Timur Goksel, veteran spokesman of the UN Interim Force In Lebanon (UNIFIL) says that the border district "could boil over at any minute."
"It's all going in a very wrong, very scary, direction," he said.
Hizbullah's popularity with the war-weary Lebanese population would suffer if it were considered responsible for provoking a renewed conflict with Israel. Lebanon is saddled with a public debt of $28 billion and is desperately trying to attract overseas investors to help rebuild the country, a task which becomes increasingly difficult as Hizbullah steps up militant action. But as the situation further deteriorates between the Israelis and the Palestinians and as popular calls for action grow in the Arab world, Hizbullah may consider itself less obliged to defer to its domestic constraints, analysts say.
Hizbullah Secretary General Sheikh Hassan Nasrallah hinted two weeks ago before the latest Israeli offensive that his group would open up a second front if the situation worsened in the Palestinian territories.
"What is happening in occupied Palestine nowadays, touches on [our] red lines. If things worsen all eventualities will be open," he said.
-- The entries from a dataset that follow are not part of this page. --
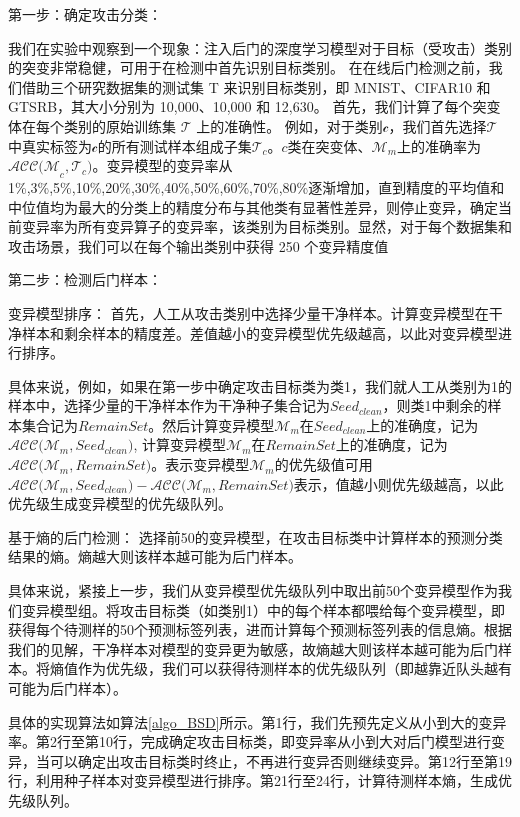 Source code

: \documentclass[fontset=macnew,UTF8]{article} %
\begin{document}
第一步：确定攻击分类：

我们在实验中观察到一个现象：注入后门的深度学习模型对于目标（受攻击）类别的突变非常稳健，可用于在检测中首先识别目标类别。 在在线后门检测之前，我们借助三个研究数据集的测试集 T 来识别目标类别，即 MNIST、CIFAR10 和 GTSRB，其大小分别为 10,000、10,000 和 12,630。
首先，我们计算了每个突变体在每个类别的原始训练集 $\mathcal{T}$ 上的准确性。 例如，对于类别$\mathcal{c}$，我们首先选择$\mathcal{T}$ 中真实标签为$\mathcal{c}$的所有测试样本组成子集$\mathcal{T}_c$。$c$类在突变体、$\mathcal{M}_m$上的准确率为$\mathcal{ACC(M}_c,\mathcal{T}_c)$。变异模型的变异率从1\%,3\%,5\%,10\%,20\%,30\%,40\%,50\%,60\%,70\%,80\%逐渐增加，直到精度的平均值和中位值均为最大的分类上的精度分布与其他类有显著性差异，则停止变异，确定当前变异率为所有变异算子的变异率，该类别为目标类别。显然，对于每个数据集和攻击场景，我们可以在每个输出类别中获得 250 个变异精度值

第二步：检测后门样本：

变异模型排序：
首先，人工从攻击类别中选择少量干净样本。计算变异模型在干净样本和剩余样本的精度差。差值越小的变异模型优先级越高，以此对变异模型进行排序。

具体来说，例如，如果在第一步中确定攻击目标类为类1，我们就人工从类别为1的样本中，选择少量的干净样本作为干净种子集合记为$Seed_{clean}$，则类1中剩余的样本集合记为$RemainSet$。然后计算变异模型$\mathcal{M}_m$在$Seed_{clean}$上的准确度，记为$\mathcal{ACC(}\mathcal{M}_m, Seed_{clean}\mathcal{)}$,  计算变异模型$\mathcal{M}_m$在$RemainSet$上的准确度，记为$\mathcal{ACC(}\mathcal{M}_m, RemainSet\mathcal{)}$。表示变异模型$\mathcal{M}_m$的优先级值可用$\mathcal{ACC(}\mathcal{M}_m,Seed_{clean}\mathcal{)}-\mathcal{ACC(}\mathcal{M}_m,RemainSet\mathcal{)}$表示，值越小则优先级越高，以此优先级生成变异模型的优先级队列。

基于熵的后门检测：
选择前50的变异模型，在攻击目标类中计算样本的预测分类结果的熵。熵越大则该样本越可能为后门样本。

具体来说，紧接上一步，我们从变异模型优先级队列中取出前50个变异模型作为我们变异模型组。将攻击目标类（如类别1）中的每个样本都喂给每个变异模型，即获得每个待测样的50个预测标签列表，进而计算每个预测标签列表的信息熵。根据我们的见解，干净样本对模型的变异更为敏感，故熵越大则该样本越可能为后门样本。将熵值作为优先级，我们可以获得待测样本的优先级队列（即越靠近队头越有可能为后门样本）。

具体的实现算法如算法\ref{algo_BSD}所示。第1行，我们先预先定义从小到大的变异率。第2行至第10行，完成确定攻击目标类，即变异率从小到大对后门模型进行变异，当可以确定出攻击目标类时终止，不再进行变异否则继续变异。第12行至第19行，利用种子样本对变异模型进行排序。第21行至24行，计算待测样本熵，生成优先级队列。
\end{document}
Hizbullah's fighters in south Lebanon are clearly motivated for renewed clashes with Israel. Fighters in border observation posts candidly speak of "when" not "if" in reference to opening up the front.
Recent incidents on the border have given substance to Sheikh Nasrallah's statements. A short-range Katyusha rocket was fired early yesterday morning from Lebanon into northern Galilee, exploding harmlessly in a field near the town of Kiryat Shemona. There was no claim of responsibility and UNIFIL was unable to confirm from where the rocket was launched.
Hours later, Hizbullah fighters shelled Israeli outposts in a remote strip of mountainside, known as the Shebaa Farms, running along Lebanon's southeast border with Syria. It was the second assault by Hizbullah in the Shebaa Farms in three days. Israel responded by sending fighter-bombers to carry out airstrikes on suspected Hizbullah positions near the Shebaa Farms.
On Monday, four unidentified gunmen fired machine guns and rocket-propelled grenades at an Israeli army border outpost opposite the Lebanese village of Ramieh.
The unclaimed attack was the first against a target on Israeli soil since May 2000, when Israel withdrew its troops from south Lebanon, ending a 22-year occupation.
Security sources in south Lebanon believe that the attacks were probably staged by Palestinians, under the auspices of Hizbullah. "Nothing happens along the border without Hizbullah's knowledge," an experienced security source in south Lebanon said.
Until recently, Hizbullah has confined its activities to staging periodic bombardments of Israeli outposts in the Shebaa Farms, running along Lebanon's southeast border with Syria.
As the conflict between Israel and the Palestinians developed into a full-scale guerrilla war, Hizbullah began focusing its attention away from the Shebaa Farms to Lebanon's border with Israel itself.
In January, Hizbullah gunners began firing antiaircraft rounds across the border in response to Israel's almost daily reconnaissance flights in Lebanese airspace. The heavy caliber rounds were set to explode thousands of feet above Israeli towns, peppering residents with light shrapnel and startling them with loud bangs.
On March 12, seven Israelis were killed and six others wounded when two unidentified gunmen ambushed vehicles travelling along a road beside Kibbutz Matsuva, two miles south of the border with Lebanon. Israel said the attackers came from Lebanon and used a specially designed ladder subsequently uncovered by Israeli troops to cross the electrified border fence undetected.
UN peacekeepers found "inconclusive" signs of a possible border breach but could confirm nothing.
But a well-placed source in south Lebanon said there is "little doubt" that Hizbullah organized the operation. Hizbullah remained ambiguous about the attack, neither confirming or denying involvement.
"Hizbullah has learned the game of plausible deniability," the source said.
Mr. Goksel said that the Israeli army was "extremely angry" at the latest cross-border attacks but as long as there are no casualties, "they will probably sleep on it."
"But I don't know how long that will last," he added.